[Opening Supplied information section]
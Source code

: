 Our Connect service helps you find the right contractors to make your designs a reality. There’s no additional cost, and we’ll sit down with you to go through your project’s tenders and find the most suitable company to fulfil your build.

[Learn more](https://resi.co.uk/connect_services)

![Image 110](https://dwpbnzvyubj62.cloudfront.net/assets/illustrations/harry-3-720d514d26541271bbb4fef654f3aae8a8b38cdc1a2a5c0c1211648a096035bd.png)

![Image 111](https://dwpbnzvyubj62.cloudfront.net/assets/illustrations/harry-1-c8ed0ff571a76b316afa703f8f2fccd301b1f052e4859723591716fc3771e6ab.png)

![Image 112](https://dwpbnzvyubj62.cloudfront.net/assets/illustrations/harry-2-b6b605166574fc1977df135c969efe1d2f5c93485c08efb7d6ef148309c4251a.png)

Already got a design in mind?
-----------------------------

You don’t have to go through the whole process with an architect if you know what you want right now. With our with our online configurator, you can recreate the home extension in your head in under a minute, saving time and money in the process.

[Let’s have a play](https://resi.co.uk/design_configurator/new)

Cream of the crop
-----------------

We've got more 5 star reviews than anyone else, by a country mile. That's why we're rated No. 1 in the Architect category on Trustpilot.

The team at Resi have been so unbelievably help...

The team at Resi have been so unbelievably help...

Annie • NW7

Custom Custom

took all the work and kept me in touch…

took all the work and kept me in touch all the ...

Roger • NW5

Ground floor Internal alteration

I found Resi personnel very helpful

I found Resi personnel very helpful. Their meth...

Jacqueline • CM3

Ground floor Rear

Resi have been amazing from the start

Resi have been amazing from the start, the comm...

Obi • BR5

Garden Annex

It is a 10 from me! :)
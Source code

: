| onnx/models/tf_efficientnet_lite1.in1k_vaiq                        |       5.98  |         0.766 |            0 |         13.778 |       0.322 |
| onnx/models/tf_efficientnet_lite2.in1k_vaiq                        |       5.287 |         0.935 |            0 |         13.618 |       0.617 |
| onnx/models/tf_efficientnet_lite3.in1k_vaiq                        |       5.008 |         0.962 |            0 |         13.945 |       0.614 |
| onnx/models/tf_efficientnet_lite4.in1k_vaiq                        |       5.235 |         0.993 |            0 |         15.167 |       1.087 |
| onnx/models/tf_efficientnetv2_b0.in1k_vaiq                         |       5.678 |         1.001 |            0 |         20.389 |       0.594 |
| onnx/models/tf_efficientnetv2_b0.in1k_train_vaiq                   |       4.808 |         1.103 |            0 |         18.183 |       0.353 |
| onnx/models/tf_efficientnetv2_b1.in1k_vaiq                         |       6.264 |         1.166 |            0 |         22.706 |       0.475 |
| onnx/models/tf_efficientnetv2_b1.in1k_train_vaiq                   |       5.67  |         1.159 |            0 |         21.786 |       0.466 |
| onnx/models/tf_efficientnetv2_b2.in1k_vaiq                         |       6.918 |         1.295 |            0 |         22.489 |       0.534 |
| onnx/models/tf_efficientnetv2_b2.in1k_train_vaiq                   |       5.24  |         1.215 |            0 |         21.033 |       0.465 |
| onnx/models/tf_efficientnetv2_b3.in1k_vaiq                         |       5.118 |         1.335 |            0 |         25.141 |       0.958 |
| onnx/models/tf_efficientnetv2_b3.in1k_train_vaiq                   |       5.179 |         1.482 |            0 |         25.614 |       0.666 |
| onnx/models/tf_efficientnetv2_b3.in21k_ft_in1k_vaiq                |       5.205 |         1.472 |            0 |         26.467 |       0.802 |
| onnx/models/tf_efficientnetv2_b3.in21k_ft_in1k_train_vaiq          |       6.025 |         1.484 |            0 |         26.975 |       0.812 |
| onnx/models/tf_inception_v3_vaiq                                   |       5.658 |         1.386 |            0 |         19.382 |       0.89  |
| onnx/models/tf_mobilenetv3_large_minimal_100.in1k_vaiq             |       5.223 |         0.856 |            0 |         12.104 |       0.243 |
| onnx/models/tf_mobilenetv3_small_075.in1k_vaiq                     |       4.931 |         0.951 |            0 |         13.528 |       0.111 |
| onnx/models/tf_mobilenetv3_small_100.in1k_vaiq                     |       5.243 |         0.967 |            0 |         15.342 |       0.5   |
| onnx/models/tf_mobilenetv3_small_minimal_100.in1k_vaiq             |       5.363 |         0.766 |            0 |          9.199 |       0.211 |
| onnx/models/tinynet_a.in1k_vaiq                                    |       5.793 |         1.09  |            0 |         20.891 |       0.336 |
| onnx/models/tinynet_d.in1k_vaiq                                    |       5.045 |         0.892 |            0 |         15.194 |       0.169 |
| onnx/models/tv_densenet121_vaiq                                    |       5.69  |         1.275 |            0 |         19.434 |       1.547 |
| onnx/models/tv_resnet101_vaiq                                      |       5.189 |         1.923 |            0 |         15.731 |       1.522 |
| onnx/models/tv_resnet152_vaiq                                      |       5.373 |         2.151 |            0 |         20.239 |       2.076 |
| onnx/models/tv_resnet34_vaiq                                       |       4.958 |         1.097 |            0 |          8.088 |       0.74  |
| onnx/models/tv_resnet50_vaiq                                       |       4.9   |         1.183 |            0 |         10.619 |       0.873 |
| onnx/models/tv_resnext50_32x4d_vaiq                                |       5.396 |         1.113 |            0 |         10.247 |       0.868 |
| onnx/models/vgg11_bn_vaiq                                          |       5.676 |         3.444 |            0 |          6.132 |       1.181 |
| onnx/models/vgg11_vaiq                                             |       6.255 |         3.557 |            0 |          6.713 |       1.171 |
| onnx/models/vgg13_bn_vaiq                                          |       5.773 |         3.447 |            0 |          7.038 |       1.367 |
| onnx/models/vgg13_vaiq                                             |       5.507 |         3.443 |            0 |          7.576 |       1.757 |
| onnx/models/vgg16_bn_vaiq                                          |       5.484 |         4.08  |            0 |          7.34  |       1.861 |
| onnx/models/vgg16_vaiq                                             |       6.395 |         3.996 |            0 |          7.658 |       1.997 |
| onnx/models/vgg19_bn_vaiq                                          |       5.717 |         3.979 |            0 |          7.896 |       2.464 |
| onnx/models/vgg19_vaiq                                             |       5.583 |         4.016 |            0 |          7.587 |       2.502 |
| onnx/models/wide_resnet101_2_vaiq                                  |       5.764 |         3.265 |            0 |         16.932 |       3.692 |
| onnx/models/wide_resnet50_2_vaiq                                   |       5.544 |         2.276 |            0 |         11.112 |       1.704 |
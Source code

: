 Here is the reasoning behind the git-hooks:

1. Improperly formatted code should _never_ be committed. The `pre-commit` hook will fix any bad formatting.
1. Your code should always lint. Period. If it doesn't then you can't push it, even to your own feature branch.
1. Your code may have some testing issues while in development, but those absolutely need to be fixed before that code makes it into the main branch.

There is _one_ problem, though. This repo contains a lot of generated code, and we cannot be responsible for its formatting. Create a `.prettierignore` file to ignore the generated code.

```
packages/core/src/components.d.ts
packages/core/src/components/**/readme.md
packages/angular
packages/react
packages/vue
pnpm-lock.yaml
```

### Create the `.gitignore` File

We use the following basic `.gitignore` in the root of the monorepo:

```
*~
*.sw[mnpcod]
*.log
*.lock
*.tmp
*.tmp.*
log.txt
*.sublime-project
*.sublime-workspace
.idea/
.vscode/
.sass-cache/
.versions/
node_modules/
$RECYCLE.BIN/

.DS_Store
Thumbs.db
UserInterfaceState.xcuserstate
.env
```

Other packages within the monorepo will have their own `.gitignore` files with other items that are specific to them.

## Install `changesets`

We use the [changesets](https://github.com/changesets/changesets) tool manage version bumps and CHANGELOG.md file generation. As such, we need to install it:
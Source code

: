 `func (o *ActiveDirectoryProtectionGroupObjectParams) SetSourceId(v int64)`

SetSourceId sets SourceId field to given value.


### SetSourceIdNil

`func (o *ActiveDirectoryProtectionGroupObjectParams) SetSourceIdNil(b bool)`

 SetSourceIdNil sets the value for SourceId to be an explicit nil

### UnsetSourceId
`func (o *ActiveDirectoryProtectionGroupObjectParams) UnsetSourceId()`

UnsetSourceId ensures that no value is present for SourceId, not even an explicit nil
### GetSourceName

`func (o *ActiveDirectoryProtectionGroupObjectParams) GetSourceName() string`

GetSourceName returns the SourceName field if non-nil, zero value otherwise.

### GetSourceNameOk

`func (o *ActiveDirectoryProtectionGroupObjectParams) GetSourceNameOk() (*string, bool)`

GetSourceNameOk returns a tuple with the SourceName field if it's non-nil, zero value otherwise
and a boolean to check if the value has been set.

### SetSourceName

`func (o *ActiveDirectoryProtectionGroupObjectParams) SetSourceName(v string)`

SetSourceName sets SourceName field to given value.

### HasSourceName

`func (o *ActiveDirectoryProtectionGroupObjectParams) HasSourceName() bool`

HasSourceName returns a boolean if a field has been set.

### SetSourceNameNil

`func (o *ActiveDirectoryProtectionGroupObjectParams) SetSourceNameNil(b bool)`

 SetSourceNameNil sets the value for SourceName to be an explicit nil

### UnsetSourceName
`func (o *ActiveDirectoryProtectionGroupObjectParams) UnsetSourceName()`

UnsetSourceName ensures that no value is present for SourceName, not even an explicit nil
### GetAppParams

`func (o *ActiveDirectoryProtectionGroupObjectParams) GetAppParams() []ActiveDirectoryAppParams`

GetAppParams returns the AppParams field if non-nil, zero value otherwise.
[Closing Supplied information section]
▶ Your objective:
Begin with the line above that has "### Create the" and continue through the line that has "### GetAppParams", setting each one down exactly. Stop there.

▶ Written reply:
### Create the `.gitignore` File

We use the following basic `.gitignore` in the root of the monorepo:

```
*~
*.sw[mnpcod]
*.log
*.lock
*.tmp
*.tmp.*
log.txt
*.sublime-project
*.sublime-workspace
.idea/
.vscode/
.sass-cache/
.versions/
node_modules/
$RECYCLE.BIN/

.DS_Store
Thumbs.db
UserInterfaceState.xcuserstate
.env
```

Other packages within the monorepo will have their own `.gitignore` files with other items that are specific to them.

## Install `changesets`

We use the [changesets](https://github.com/changesets/changesets) tool manage version bumps and CHANGELOG.md file generation. As such, we need to install it:
Source code

: `func (o *ActiveDirectoryProtectionGroupObjectParams) SetSourceId(v int64)`

SetSourceId sets SourceId field to given value.


### SetSourceIdNil

`func (o *ActiveDirectoryProtectionGroupObjectParams) SetSourceIdNil(b bool)`

 SetSourceIdNil sets the value for SourceId to be an explicit nil

### UnsetSourceId
`func (o *ActiveDirectoryProtectionGroupObjectParams) UnsetSourceId()`

UnsetSourceId ensures that no value is present for SourceId, not even an explicit nil
### GetSourceName

`func (o *ActiveDirectoryProtectionGroupObjectParams) GetSourceName() string`

GetSourceName returns the SourceName field if non-nil, zero value otherwise.

### GetSourceNameOk

`func (o *ActiveDirectoryProtectionGroupObjectParams) GetSourceNameOk() (*string, bool)`

GetSourceNameOk returns a tuple with the SourceName field if it's non-nil, zero value otherwise
and a boolean to check if the value has been set.

### SetSourceName

`func (o *ActiveDirectoryProtectionGroupObjectParams) SetSourceName(v string)`

SetSourceName sets SourceName field to given value.

### HasSourceName

`func (o *ActiveDirectoryProtectionGroupObjectParams) HasSourceName() bool`

HasSourceName returns a boolean if a field has been set.

### SetSourceNameNil

`func (o *ActiveDirectoryProtectionGroupObjectParams) SetSourceNameNil(b bool)`

 SetSourceNameNil sets the value for SourceName to be an explicit nil

### UnsetSourceName
`func (o *ActiveDirectoryProtectionGroupObjectParams) UnsetSourceName()`

UnsetSourceName ensures that no value is present for SourceName, not even an explicit nil
### GetAppParams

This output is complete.